The PCLOS website maintains a static repository for those wanting to continue using KDE 3.5. This repository is no longer being upgraded (i.e. it is a "static repository"), but can continue being used indefinitely by those satisfied with its status. Here are instructions for using it:

  1. In Synaptic, open the Settings > Repositories dialog.
  2. Disable all repositories (no ticks in the Enable column).
  3. Click New to generate a new entry.
  4. Add the following settings:
    1. Type: rpm
    2. URI: http://kde3.pclosusers.com/pclosfiles
    3. Distribution: pclinuxos/2007
    4. Section(s): main extra nonfree kde
  5. Check that the box in the Enable column is ticked to enable the new entry and close the dialog
  6. Click the Reload button to download the packages lists.
  7. Click Mark All Upgrades and confirm that they should be marked.
  8. Click Apply and confirm that the required packages should be downloaded and installed.

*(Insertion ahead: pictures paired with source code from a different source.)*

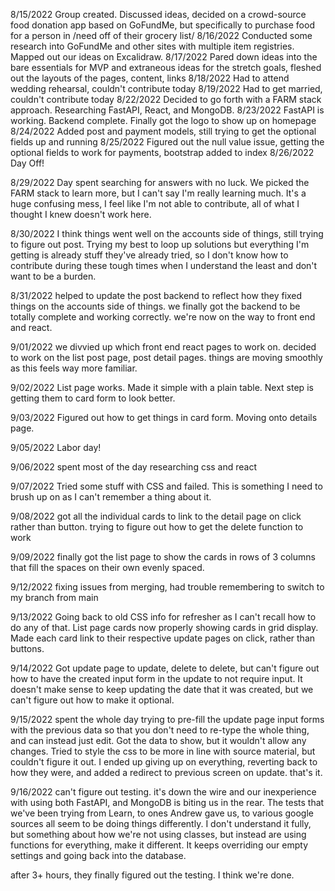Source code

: 8/15/2022
Group created. Discussed ideas, decided on a crowd-source food donation app based on GoFundMe, but specifically to purchase food for a person in /need off of their grocery list/
8/16/2022
Conducted some research into GoFundMe and other sites with multiple item registries. Mapped out our ideas on Excalidraw.
8/17/2022
Pared down ideas into the bare essentials for MVP and extraneous ideas for the stretch goals, fleshed out the layouts of the pages, content, links
8/18/2022
Had to attend wedding rehearsal, couldn't contribute today
8/19/2022
Had to get married, couldn't contribute today
8/22/2022
Decided to go forth with a FARM stack approach. Researching FastAPI, React, and MongoDB.
8/23/2022
FastAPI is working. Backend complete. Finally got the logo to show up on homepage
8/24/2022
Added post and payment models, still trying to get the optional fields up and running
8/25/2022
Figured out the null value issue, getting the optional fields to work for payments, bootstrap added to index
8/26/2022
Day Off!

8/29/2022
Day spent searching for answers with no luck. We picked the FARM stack to learn more, but I can't say I'm really learning much. It's a huge confusing mess, I feel like I'm not able to contribute, all of what I thought I knew doesn't work here.

8/30/2022
I think things went well on the accounts side of things, still trying to figure out post. Trying my best to loop up solutions but everything I'm getting is already stuff they've already tried, so I don't know how to contribute during these tough times when I understand the least and don't want to be a burden.

8/31/2022
helped to update the post backend to reflect how they fixed things on the accounts side of things. we finally got the backend to be totally complete and working correctly. we're now on the way to front end and react.

9/01/2022
we divvied up which front end react pages to work on. decided to work on the list post page, post detail pages. things are moving smoothly as this feels way more familiar.

9/02/2022
List page works. Made it simple with a plain table. Next step is getting them to card form to look better.

9/03/2022
Figured out how to get things in card form. Moving onto details page.

9/05/2022
Labor day!

9/06/2022
spent most of the day researching css and react

9/07/2022
Tried some stuff with CSS and failed. This is something I need to brush up on as I can't remember a thing about it.

9/08/2022
got all the individual cards to link to the detail page on click rather than button. trying to figure out how to get the delete function to work

9/09/2022
finally got the list page to show the cards in rows of 3 columns that fill the spaces on their own evenly spaced.

9/12/2022
fixing issues from merging, had trouble remembering to switch to my branch from main

9/13/2022
Going back to old CSS info for refresher as I can't recall how to do any of that.
List page cards now properly showing cards in grid display. Made each card link to their respective update pages on click, rather than buttons.

9/14/2022
Got update page to update, delete to delete, but can't figure out how to have the created input form in the update to not require input. It doesn't make sense to keep updating the date that it was created, but we can't figure out how to make it optional.

9/15/2022
spent the whole day trying to pre-fill the update page input forms with the previous data so that you don't need to re-type the whole thing, and can instead just edit. Got the data to show, but it wouldn't allow any changes. Tried to style the css to be more in line with source material, but couldn't figure it out. I ended up giving up on everything, reverting back to how they were, and added a redirect to previous screen on update. that's it.

9/16/2022
can't figure out testing. it's down the wire and our inexperience with using both FastAPI, and MongoDB is biting us in the rear. The tests that we've been trying from Learn, to ones Andrew gave us, to various google sources all seem to be doing things differently. I don't understand it fully, but something about how we're not using classes, but instead are using functions for everything, make it different. It keeps overriding our empty settings and going back into the database.

after 3+ hours, they finally figured out the testing. I think we're done.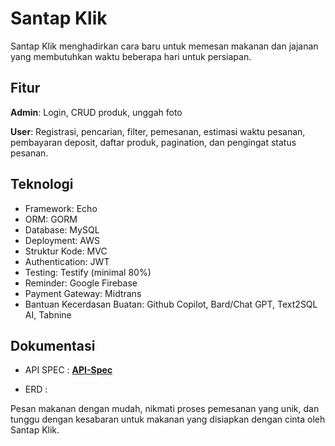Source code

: # Santap Klik

Santap Klik menghadirkan cara baru untuk memesan makanan dan jajanan yang membutuhkan waktu beberapa hari untuk persiapan.

## Fitur 

**Admin**: Login, CRUD produk, unggah foto

**User**: Registrasi, pencarian, filter, pemesanan, estimasi waktu pesanan, pembayaran deposit, daftar produk, pagination, dan pengingat status pesanan.

## Teknologi

- Framework: Echo
- ORM: GORM
- Database: MySQL
- Deployment: AWS
- Struktur Kode: MVC
- Authentication: JWT
- Testing: Testify (minimal 80%)
- Reminder: Google Firebase
- Payment Gateway: Midtrans
- Bantuan Kecerdasan Buatan: Github Copilot, Bard/Chat GPT, Text2SQL AI, Tabnine

## Dokumentasi

- API SPEC : **[API-Spec](https://documenter.getpostman.com/view/25145608/2s9YXce568)**

- ERD : 

Pesan makanan dengan mudah, nikmati proses pemesanan yang unik, dan tunggu dengan kesabaran untuk makanan yang disiapkan dengan cinta oleh Santap Klik.


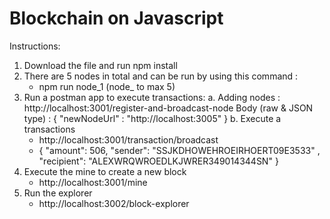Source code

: # Blockchain on Javascript
 Instructions:
 
 1. Download the file and run npm install
 2. There are 5 nodes in total and can be run by using this command :
    - npm run node_1 (node_<x> to max 5)
 3. Run a postman app to execute transactions:
    a. Adding nodes :
    http://localhost:3001/register-and-broadcast-node
    Body (raw & JSON type) :
       {
         "newNodeUrl" : "http://localhost:3005"
       }
    b. Execute a transactions 
    - http://localhost:3001/transaction/broadcast
    -  {
       "amount": 506,
       "sender":  "SSJKDHOWEHROEIRHOERT09E3533" , 
       "recipient":  "ALEXWRQWROEDLKJWRER349014344SN"
       }
 4. Execute the mine to create a new block
    - http://localhost:3001/mine
 5. Run the explorer
    - http://localhost:3002/block-explorer
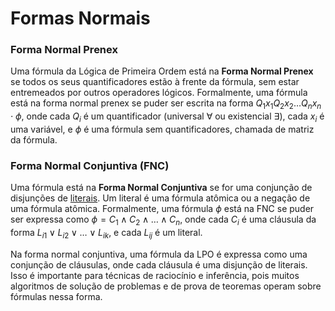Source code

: # Formas Normais

### Forma Normal Prenex

Uma fórmula da Lógica de Primeira Ordem está na **Forma Normal Prenex** se todos os seus quantificadores estão à frente da fórmula, sem estar entremeados por outros operadores lógicos. Formalmente, uma fórmula está na forma normal prenex se puder ser escrita na forma $Q_1x_1 Q_2x_2 \ldots Q_nx_n \cdot \phi$, onde cada $Q_i$ é um quantificador (universal $\forall$ ou existencial $\exists$), cada $x_i$ é uma variável, e $\phi$ é uma fórmula sem quantificadores, chamada de matriz da fórmula.

### Forma Normal Conjuntiva (FNC)

Uma fórmula está na **Forma Normal Conjuntiva** se for uma conjunção de disjunções de [literais](literal.md). Um literal é uma fórmula atômica ou a negação de uma fórmula atômica. Formalmente, uma fórmula $\phi$ está na FNC se puder ser expressa como $\phi = C_1 \land C_2 \land \ldots \land C_n$, onde cada $C_i$ é uma cláusula da forma $L_{i1} \lor L_{i2} \lor \ldots \lor L_{ik}$, e cada $L_{ij}$ é um literal.

Na forma normal conjuntiva, uma fórmula da LPO é expressa como uma conjunção de cláusulas, onde cada cláusula é uma disjunção de literais. Isso é importante para técnicas de raciocínio e inferência, pois muitos algoritmos de solução de problemas e de prova de teoremas operam sobre fórmulas nessa forma.
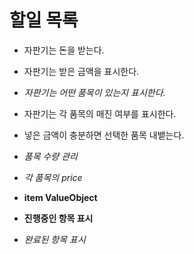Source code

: # 할일 목록

- 자판기는 돈을 받는다.
- 자판기는 받은 금액을 표시한다.
- *자판기는 어떤 품목이 있는지 표시한다.*
- 자판기는 각 품목의 매진 여부를 표시한다.
- 넣은 금액이 충분하면 선택한 품목 내뱉는다.
- *품목 수량 관리*
- *각 품목의 price*
- **item ValueObject**


- **진행중인 항목 표시**
- *완료된 항목 표시*
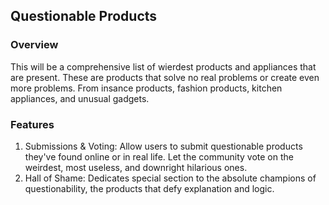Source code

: ## Questionable Products

### Overview

This will be a comprehensive list of wierdest products and appliances that are present. These are products that solve no real problems or create even more problems. From insance products, fashion products, kitchen appliances, and unusual gadgets.

### Features

1. Submissions & Voting: Allow users to submit questionable products they've found online or in real life. Let the community vote on the weirdest, most useless, and downright hilarious ones.
2. Hall of Shame: Dedicates  special section to the absolute champions of questionability, the products that defy explanation and logic.




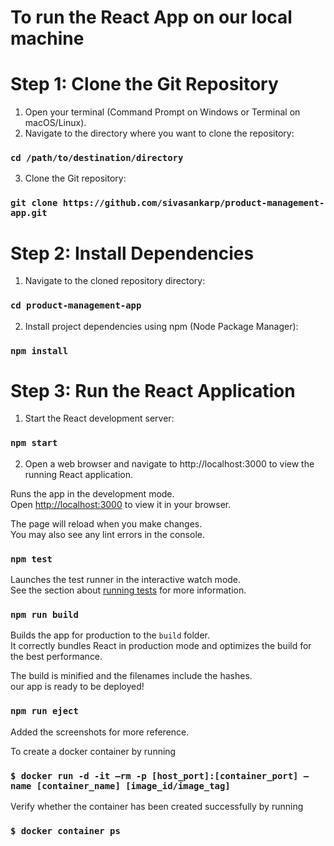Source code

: # To run the React App on our local machine

# Step 1: Clone the Git Repository

1. Open your terminal (Command Prompt on Windows or Terminal on macOS/Linux).
2. Navigate to the directory where you want to clone the repository:

### `cd /path/to/destination/directory`

3. Clone the Git repository:

### `git clone https://github.com/sivasankarp/product-management-app.git`

# Step 2: Install Dependencies

1. Navigate to the cloned repository directory:

### `cd product-management-app`

2. Install project dependencies using npm (Node Package Manager):

### `npm install`

# Step 3: Run the React Application

1. Start the React development server:

### `npm start`

2. Open a web browser and navigate to http://localhost:3000 to view the running React application.

Runs the app in the development mode.\
Open [http://localhost:3000](http://localhost:3000) to view it in your browser.

The page will reload when you make changes.\
You may also see any lint errors in the console.

### `npm test`

Launches the test runner in the interactive watch mode.\
See the section about [running tests](https://facebook.github.io/create-react-app/docs/running-tests) for more information.

### `npm run build`

Builds the app for production to the `build` folder.\
It correctly bundles React in production mode and optimizes the build for the best performance.

The build is minified and the filenames include the hashes.\
our app is ready to be deployed!

### `npm run eject`

Added the screenshots for more reference.


To create a docker container by running 

### `$ docker run -d -it –rm -p [host_port]:[container_port] –name [container_name] [image_id/image_tag] `


Verify whether the container has been created successfully by running
### `$ docker container ps `


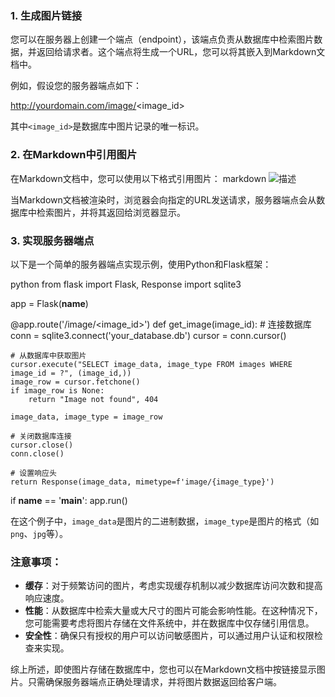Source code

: ### 1. 生成图片链接
您可以在服务器上创建一个端点（endpoint），该端点负责从数据库中检索图片数据，并返回给请求者。这个端点将生成一个URL，您可以将其嵌入到Markdown文档中。

例如，假设您的服务器端点如下：
 
http://yourdomain.com/image/<image_id>
 
其中`<image_id>`是数据库中图片记录的唯一标识。

### 2. 在Markdown中引用图片
在Markdown文档中，您可以使用以下格式引用图片：
 markdown
![描述](http://yourdomain.com/image/<image_id>)
 
当Markdown文档被渲染时，浏览器会向指定的URL发送请求，服务器端点会从数据库中检索图片，并将其返回给浏览器显示。

### 3. 实现服务器端点
以下是一个简单的服务器端点实现示例，使用Python和Flask框架：

 python
from flask import Flask, Response
import sqlite3

app = Flask(__name__)

@app.route('/image/<image_id>')
def get_image(image_id):
    # 连接数据库
    conn = sqlite3.connect('your_database.db')
    cursor = conn.cursor()
    
    # 从数据库中获取图片
    cursor.execute("SELECT image_data, image_type FROM images WHERE image_id = ?", (image_id,))
    image_row = cursor.fetchone()
    if image_row is None:
        return "Image not found", 404
    
    image_data, image_type = image_row
    
    # 关闭数据库连接
    cursor.close()
    conn.close()
    
    # 设置响应头
    return Response(image_data, mimetype=f'image/{image_type}')

if __name__ == '__main__':
    app.run()
 
在这个例子中，`image_data`是图片的二进制数据，`image_type`是图片的格式（如`png`、`jpg`等）。

### 注意事项：
- **缓存**：对于频繁访问的图片，考虑实现缓存机制以减少数据库访问次数和提高响应速度。
- **性能**：从数据库中检索大量或大尺寸的图片可能会影响性能。在这种情况下，您可能需要考虑将图片存储在文件系统中，并在数据库中仅存储引用信息。
- **安全性**：确保只有授权的用户可以访问敏感图片，可以通过用户认证和权限检查来实现。

综上所述，即使图片存储在数据库中，您也可以在Markdown文档中按链接显示图片。只需确保服务器端点正确处理请求，并将图片数据返回给客户端。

The package list that downloads is the permanent (static) list for future use. Mark All Upgrades can only be executed once to upgrade packages already installed. Additional apps from the repository can be downloaded and installed from that point on, but not upgraded unless you know how to resolve dependencies or compile from source. Apps not in the repository can be only be installed similarly, by resolving dependencies or compiling from source.

Keeping package lists and files after upgrading

If multiple instances of the static installation are required (either on other machines or as re-installs over time), there is no need to repeatedly download the same files. By changing the appropriate settings in Synaptic and saving the files to a permanent location, they can be re-used if Synaptic is set up appropriately.

Here is how to ensure that the downloaded files are not deleted after installation. Before upgrading the existing installation or installing new packages:

  1. Open the Settings > Preferences dialog and select the Files tab.
  2. Click the Leave all downloaded packages in the cache option and close the dialog.
  3. Click the Reload button to download the packages lists.
  4. Click Mark All Upgrades and confirm that they should be marked.
  5. Click Apply and confirm that the required packages should be downloaded and installed.
  6. Mark any other required packages for installation, click Apply and confirm to download and install them.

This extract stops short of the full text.